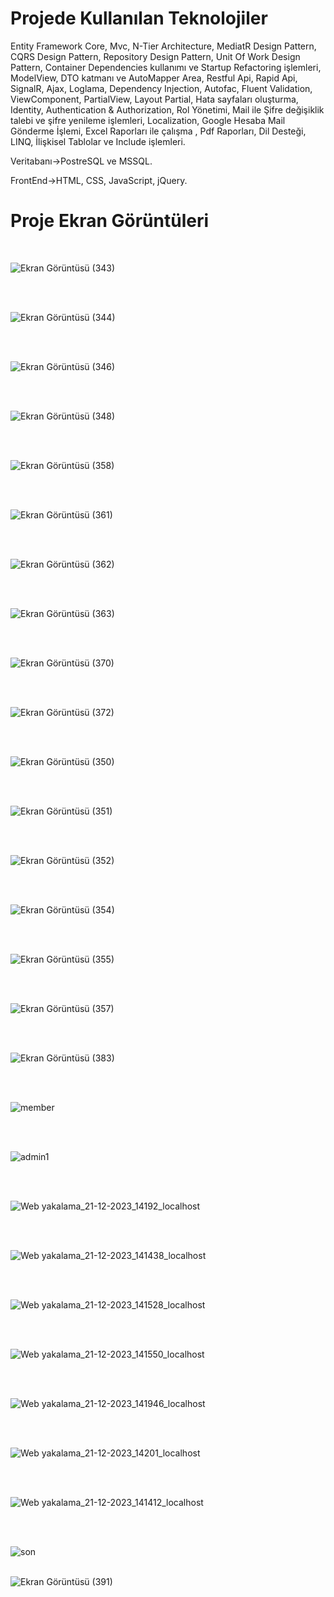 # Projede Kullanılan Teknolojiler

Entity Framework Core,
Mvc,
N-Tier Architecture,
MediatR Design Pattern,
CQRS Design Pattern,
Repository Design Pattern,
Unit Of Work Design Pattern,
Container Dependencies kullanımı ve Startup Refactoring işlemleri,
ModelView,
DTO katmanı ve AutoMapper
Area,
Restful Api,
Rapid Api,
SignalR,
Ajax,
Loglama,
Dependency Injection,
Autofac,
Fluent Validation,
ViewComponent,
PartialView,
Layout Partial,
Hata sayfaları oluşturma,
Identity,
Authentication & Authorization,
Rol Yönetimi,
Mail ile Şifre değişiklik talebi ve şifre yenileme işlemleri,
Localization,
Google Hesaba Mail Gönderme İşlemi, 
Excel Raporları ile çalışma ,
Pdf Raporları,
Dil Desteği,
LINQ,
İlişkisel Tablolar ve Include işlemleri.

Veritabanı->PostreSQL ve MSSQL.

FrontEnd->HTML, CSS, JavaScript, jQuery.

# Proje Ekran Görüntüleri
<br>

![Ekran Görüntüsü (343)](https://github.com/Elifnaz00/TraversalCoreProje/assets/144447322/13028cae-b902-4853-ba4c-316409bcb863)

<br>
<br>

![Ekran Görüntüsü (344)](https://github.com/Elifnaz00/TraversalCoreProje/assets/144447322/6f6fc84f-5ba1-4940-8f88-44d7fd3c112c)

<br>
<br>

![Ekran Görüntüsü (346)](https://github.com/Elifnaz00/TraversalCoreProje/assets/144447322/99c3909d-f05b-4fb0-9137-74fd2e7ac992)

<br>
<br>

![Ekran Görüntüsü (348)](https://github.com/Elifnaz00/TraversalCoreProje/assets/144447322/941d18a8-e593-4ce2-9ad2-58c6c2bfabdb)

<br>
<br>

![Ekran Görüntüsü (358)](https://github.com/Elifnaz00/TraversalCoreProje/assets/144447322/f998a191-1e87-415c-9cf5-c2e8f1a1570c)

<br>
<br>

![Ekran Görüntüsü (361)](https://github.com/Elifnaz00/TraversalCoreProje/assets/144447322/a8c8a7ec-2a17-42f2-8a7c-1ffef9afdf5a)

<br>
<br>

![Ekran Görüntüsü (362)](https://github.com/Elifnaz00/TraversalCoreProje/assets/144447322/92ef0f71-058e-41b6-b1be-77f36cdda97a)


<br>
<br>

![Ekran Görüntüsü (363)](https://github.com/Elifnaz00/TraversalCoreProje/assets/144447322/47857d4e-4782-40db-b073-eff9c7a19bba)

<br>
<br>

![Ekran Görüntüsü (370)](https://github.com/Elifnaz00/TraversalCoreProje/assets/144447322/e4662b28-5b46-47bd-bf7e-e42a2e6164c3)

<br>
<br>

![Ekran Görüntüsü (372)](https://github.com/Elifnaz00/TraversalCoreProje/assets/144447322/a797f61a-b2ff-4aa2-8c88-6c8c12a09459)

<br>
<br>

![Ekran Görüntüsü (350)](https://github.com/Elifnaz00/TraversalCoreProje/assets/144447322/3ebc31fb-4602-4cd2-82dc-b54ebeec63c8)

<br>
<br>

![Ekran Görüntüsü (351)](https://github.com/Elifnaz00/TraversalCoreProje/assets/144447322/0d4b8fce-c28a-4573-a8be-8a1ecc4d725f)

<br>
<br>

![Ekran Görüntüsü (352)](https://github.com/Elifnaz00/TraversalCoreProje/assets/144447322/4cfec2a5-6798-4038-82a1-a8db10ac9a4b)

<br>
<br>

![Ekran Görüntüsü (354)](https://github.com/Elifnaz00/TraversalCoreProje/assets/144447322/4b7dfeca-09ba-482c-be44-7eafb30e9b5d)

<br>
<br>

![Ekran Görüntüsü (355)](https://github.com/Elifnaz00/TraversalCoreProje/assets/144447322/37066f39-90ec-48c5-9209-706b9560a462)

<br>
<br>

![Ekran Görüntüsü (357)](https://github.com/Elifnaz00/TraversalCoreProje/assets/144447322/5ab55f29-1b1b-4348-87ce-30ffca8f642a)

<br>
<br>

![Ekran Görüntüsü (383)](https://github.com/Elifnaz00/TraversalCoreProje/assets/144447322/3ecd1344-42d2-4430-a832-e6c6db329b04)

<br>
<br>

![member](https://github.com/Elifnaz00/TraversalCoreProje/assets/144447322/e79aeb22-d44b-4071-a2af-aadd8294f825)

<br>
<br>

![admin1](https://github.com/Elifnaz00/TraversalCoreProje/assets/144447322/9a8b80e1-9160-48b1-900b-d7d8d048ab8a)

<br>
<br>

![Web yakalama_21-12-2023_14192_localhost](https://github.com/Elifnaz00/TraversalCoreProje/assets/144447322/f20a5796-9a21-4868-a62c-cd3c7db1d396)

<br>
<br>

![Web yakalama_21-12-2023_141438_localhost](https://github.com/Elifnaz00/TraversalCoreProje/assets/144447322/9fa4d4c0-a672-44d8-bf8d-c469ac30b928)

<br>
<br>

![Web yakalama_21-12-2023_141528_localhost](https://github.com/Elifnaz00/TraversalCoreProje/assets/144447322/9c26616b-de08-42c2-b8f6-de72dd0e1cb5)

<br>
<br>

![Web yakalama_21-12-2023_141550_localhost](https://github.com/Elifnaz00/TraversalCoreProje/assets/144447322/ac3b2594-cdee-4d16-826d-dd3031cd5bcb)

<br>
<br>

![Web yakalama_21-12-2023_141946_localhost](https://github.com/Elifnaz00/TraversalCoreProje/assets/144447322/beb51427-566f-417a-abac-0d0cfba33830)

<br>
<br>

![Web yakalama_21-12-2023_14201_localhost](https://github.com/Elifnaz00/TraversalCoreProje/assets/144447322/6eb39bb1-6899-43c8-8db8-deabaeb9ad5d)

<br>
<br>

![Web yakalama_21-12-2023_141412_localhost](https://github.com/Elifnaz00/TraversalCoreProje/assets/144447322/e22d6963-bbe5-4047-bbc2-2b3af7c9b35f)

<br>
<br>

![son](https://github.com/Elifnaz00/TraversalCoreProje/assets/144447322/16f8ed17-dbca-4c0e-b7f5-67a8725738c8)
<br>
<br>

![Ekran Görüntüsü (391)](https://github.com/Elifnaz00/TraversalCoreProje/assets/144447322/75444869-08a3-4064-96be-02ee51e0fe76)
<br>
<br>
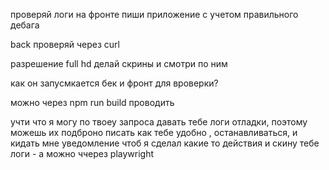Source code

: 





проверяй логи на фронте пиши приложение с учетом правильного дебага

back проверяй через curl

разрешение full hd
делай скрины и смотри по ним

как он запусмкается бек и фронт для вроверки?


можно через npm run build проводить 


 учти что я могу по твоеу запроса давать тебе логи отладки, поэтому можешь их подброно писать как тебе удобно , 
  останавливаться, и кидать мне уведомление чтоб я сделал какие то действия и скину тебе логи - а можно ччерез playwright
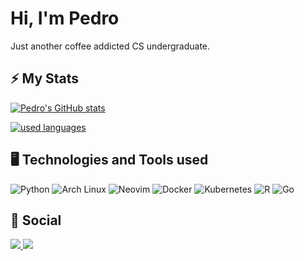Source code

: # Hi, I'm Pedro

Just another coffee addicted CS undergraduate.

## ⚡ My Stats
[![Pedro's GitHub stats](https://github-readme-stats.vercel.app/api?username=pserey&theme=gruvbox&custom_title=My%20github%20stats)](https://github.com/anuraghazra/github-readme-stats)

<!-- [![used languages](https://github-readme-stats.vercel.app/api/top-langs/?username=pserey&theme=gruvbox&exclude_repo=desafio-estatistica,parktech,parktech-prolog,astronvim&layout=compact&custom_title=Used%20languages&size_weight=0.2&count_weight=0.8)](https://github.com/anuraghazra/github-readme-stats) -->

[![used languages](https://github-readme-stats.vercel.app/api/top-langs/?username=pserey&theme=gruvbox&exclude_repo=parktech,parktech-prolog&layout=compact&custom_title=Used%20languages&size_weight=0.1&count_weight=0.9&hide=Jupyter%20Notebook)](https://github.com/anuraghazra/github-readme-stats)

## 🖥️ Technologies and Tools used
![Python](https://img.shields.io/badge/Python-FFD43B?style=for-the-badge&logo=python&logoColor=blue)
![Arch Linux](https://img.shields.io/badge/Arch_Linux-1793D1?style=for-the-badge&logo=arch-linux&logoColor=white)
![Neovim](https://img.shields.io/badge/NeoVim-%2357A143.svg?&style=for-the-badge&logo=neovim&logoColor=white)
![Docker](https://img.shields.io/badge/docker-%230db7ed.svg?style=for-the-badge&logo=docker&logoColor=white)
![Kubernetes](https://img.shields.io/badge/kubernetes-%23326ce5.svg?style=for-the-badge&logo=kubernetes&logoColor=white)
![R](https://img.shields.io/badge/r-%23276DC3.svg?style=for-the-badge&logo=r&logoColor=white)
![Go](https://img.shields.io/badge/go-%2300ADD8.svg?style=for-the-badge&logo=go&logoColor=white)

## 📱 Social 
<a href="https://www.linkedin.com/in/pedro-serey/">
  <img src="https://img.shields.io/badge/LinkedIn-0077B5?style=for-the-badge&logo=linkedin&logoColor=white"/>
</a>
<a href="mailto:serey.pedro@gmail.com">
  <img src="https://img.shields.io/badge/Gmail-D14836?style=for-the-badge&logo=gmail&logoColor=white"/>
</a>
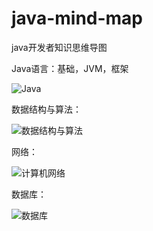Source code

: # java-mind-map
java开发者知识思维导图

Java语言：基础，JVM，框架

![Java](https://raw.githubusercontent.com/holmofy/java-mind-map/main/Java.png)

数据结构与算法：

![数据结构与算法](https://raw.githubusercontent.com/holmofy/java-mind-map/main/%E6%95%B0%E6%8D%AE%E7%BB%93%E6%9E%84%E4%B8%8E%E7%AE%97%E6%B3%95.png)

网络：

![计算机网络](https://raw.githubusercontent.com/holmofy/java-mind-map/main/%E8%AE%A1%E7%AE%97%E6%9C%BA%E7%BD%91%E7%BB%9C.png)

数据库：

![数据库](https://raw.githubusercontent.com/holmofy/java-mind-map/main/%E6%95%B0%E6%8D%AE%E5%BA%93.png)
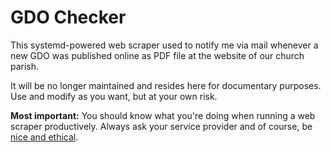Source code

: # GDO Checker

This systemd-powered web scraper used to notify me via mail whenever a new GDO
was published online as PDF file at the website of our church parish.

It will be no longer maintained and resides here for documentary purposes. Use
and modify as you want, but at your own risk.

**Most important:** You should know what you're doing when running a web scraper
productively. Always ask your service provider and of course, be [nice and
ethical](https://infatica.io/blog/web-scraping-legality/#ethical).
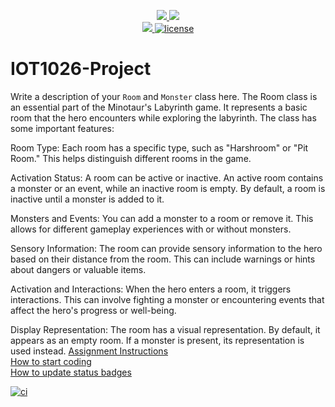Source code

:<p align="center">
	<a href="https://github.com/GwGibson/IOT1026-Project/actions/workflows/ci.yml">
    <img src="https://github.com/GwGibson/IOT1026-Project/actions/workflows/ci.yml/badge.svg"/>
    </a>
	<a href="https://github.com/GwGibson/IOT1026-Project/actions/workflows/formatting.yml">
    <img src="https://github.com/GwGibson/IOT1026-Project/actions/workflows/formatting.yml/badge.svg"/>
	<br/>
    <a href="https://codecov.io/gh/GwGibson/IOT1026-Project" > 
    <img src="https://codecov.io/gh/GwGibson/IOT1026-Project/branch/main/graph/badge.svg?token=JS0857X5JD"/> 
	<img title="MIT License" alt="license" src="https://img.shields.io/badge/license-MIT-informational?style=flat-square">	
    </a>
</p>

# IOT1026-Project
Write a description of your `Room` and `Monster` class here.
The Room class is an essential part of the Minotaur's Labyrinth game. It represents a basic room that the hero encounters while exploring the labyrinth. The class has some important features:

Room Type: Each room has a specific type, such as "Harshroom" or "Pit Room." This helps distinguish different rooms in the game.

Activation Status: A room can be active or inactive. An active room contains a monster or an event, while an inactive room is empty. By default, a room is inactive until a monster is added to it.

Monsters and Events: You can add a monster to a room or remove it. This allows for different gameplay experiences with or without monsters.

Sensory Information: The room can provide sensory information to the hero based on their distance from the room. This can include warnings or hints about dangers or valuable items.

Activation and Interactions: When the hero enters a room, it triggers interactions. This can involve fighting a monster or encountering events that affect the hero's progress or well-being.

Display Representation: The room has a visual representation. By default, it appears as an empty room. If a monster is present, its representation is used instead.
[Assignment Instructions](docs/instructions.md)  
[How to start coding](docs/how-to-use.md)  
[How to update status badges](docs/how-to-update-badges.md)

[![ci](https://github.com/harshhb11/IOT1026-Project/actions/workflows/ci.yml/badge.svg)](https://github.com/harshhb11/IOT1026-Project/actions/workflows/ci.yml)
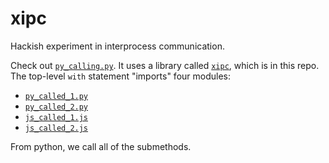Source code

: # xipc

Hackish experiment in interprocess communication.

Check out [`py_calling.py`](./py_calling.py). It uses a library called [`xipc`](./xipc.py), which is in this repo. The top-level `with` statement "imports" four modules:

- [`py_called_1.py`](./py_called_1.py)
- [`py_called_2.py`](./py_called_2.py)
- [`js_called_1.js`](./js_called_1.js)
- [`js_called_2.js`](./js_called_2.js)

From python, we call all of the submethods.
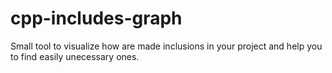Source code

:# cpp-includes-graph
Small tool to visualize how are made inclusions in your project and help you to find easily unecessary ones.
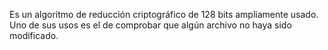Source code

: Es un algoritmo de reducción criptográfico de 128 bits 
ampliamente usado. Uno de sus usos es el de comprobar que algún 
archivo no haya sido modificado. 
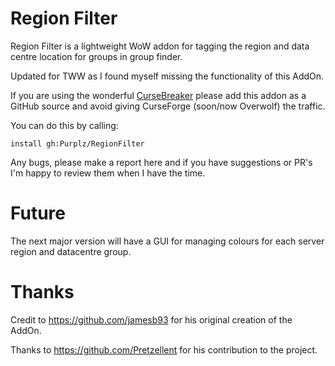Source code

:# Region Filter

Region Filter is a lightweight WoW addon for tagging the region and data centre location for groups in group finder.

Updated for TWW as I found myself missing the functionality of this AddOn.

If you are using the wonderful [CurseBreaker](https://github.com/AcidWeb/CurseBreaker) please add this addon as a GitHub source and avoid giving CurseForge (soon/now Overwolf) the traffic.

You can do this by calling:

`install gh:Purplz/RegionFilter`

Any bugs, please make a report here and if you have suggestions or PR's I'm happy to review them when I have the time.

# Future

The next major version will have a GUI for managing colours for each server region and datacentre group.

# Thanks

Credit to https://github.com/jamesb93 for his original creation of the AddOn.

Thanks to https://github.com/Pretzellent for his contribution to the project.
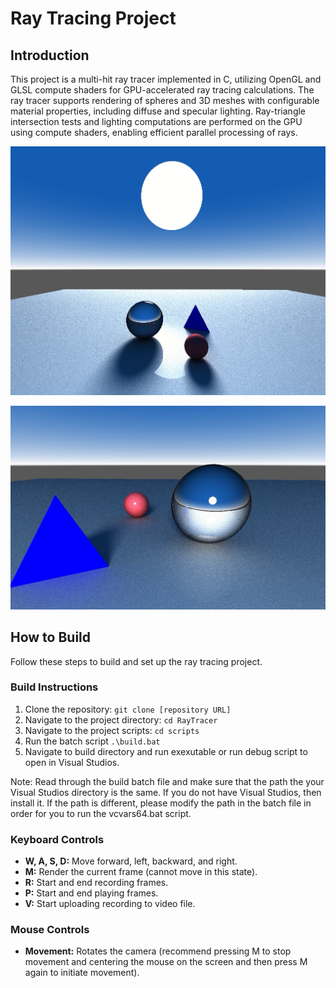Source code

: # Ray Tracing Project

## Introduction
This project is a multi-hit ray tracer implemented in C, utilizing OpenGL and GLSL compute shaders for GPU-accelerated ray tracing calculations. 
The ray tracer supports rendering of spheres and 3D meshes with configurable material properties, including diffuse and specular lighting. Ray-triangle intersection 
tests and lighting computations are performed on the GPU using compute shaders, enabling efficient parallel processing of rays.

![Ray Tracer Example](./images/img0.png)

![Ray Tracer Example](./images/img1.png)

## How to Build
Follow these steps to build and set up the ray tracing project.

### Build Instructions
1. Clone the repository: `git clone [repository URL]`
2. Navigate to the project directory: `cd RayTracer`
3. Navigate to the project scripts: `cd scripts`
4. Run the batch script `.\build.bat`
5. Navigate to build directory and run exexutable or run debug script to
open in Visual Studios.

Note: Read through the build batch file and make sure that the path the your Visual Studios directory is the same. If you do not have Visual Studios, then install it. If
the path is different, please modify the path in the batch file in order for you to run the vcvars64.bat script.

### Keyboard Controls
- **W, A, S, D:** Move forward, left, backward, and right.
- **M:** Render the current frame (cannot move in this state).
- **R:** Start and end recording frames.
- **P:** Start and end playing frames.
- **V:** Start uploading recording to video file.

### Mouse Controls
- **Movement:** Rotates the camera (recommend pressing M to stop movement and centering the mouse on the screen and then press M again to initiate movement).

Work required:
Go through the entries above and copy every line containing "username".

Finished exercise:
[![Pedro's GitHub stats](https://github-readme-stats.vercel.app/api?username=pserey&theme=gruvbox&custom_title=My%20github%20stats)](https://github.com/anuraghazra/github-readme-stats)
<!-- [![used languages](https://github-readme-stats.vercel.app/api/top-langs/?username=pserey&theme=gruvbox&exclude_repo=desafio-estatistica,parktech,parktech-prolog,astronvim&layout=compact&custom_title=Used%20languages&size_weight=0.2&count_weight=0.8)](https://github.com/anuraghazra/github-readme-stats) -->
[![used languages](https://github-readme-stats.vercel.app/api/top-langs/?username=pserey&theme=gruvbox&exclude_repo=parktech,parktech-prolog&layout=compact&custom_title=Used%20languages&size_weight=0.1&count_weight=0.9&hide=Jupyter%20Notebook)](https://github.com/anuraghazra/github-readme-stats)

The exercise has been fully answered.